Blanche shook her head. “She died.” Her voice dropped to a whisper. “She fell down the cellar steps and broke her neck.”

“How terrible,” I said. “Poor girl.”

She nodded. “It was an awful shock, especially when I was feeling so low anyway. Katy was a lovely girl. So friendly and nice.”

“What was she doing going down to a cellar?” I asked. “I’ve seen how dark and old some parts of this building are. Why would you ever send a pregnant woman down there?”

“As to that I don’t know what she was doing. Perhaps Sister Angelique had something against her as well. Perhaps she found out that Katy was scared of mice or rats or spiders so she sent her down to clean some part of the cellar where there are bound to be plenty of them. She does things like that.” She shrugged.

“Sister Angelique?” I asked.

“She’s being trained to take Sister Francine’s place. Sister Jerome only likes running things and bossing people around—not the actual day-to-day work. But between ourselves,” and she lowered her voice, leaning close to me, “I don’t think that Sister Angelique is the right person for the job. She volunteered, I understand, but she’s difficult. Moody. Strange. She didn’t take to Katy, although I can’t think why. Katy was a lovely person.”
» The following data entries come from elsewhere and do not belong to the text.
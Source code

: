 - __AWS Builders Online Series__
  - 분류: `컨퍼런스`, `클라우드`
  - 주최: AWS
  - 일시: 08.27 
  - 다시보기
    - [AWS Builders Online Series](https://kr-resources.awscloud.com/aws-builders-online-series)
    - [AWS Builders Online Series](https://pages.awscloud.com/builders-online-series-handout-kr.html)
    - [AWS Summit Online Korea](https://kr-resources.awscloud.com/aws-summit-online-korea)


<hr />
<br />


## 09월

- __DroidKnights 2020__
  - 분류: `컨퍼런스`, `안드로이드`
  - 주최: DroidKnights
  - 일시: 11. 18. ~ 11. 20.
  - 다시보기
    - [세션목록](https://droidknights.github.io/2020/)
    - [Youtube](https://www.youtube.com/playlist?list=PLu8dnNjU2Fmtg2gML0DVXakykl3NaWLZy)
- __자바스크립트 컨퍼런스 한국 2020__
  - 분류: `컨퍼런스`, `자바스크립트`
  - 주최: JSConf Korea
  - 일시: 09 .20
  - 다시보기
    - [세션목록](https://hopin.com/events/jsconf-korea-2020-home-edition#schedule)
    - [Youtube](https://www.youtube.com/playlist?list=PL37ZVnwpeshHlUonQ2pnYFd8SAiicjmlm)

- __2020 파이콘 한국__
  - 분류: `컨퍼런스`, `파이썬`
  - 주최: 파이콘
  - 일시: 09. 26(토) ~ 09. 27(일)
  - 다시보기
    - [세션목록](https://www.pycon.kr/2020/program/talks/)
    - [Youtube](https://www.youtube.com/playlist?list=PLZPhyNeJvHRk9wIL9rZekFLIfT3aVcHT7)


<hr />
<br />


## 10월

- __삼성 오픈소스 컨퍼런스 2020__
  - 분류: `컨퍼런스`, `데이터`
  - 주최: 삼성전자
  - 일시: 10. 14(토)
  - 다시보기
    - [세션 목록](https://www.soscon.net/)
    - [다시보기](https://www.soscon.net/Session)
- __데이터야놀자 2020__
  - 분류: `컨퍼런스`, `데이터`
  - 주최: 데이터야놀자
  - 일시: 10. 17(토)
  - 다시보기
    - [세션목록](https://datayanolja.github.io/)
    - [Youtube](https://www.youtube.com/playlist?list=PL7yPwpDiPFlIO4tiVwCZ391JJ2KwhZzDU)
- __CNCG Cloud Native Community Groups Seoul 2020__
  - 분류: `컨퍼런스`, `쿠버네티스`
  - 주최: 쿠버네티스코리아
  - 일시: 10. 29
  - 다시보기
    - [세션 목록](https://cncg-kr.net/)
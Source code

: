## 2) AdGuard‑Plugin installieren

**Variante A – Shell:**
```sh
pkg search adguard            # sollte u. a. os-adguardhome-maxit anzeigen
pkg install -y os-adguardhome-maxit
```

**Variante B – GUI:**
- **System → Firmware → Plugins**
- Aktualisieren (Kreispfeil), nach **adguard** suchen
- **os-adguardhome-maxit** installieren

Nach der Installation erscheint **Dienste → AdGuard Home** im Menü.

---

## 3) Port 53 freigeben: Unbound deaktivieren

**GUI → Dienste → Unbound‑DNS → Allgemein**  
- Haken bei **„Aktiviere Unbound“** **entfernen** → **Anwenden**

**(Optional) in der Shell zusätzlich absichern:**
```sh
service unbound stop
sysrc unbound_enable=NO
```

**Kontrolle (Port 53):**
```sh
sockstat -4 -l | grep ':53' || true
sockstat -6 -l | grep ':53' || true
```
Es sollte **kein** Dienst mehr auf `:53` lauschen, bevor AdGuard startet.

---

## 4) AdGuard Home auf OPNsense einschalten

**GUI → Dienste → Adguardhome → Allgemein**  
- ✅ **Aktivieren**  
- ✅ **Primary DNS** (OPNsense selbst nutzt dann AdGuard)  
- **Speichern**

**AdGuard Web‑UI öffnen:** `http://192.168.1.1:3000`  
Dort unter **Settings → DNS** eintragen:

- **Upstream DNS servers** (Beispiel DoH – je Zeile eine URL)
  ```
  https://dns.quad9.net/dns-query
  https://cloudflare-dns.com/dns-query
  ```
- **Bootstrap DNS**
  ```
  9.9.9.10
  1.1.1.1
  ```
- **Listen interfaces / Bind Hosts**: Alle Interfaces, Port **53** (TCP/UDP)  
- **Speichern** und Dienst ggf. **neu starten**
“You don’t think…” I began hesitantly, “that she maybe took her own life out of despair?”

She looked shocked. “Take her own life? Katy would never do that. She was a cheerful sort of girl, although…” She broke off.

“Although what?”

“She definitely did have something on her mind the day before she died. She was worried about something. I remember now. I asked her what was wrong and she said, ‘It’s nothing. Just something that’s bothering me and I’m not sure what to do about it. She never takes them off, you see.’”

“Who never takes what off?” I asked.

Blanche shrugged. “She wouldn’t say. She just said, ‘Forget about it,’ and walked off. And then we heard that she’d fallen down the steps that evening. But she would never have taken her own life. Never.”

“I’m sorry,” I said, because I could see she was distressed. “I should never have brought it up. It was simply a sad and terrible accident.”

“That’s right,” she said. “Poor Katy. Such a waste of a life.”

She was about to lead me out of the closet when I moved closer to her and whispered, “Sister Jerome told me about another Irish girl called Maureen. I gather she didn’t like her much.”

The ghost of a smile crossed Blanche’s face. “She didn’t. Maureen stood up to her and she didn’t want to give up her baby, so I heard.”

“And Sister already had a good home for it?” I asked.

She nodded.

“But Maureen didn’t have any option, did she? I mean she couldn’t just go out into the world with no money and a baby to look after?”

“Of course not. That’s what Sister told her, but for some reason she wouldn’t see sense.”

“So what happened to her?” I asked.

“She ran away and nobody found out until she didn’t show up at breakfast.”

“Did you know her?”

She shook her head. “Not really. She’d already had her baby when I arrived and the new mothers stay in the maternity wing with their babies. But a couple of the girls heard her yelling and shouting at someone. She said awful things, I gather—that she’d rather kill her baby than let it go to those people.”

“But she didn’t kill it, did she?” I asked in a horrified whisper.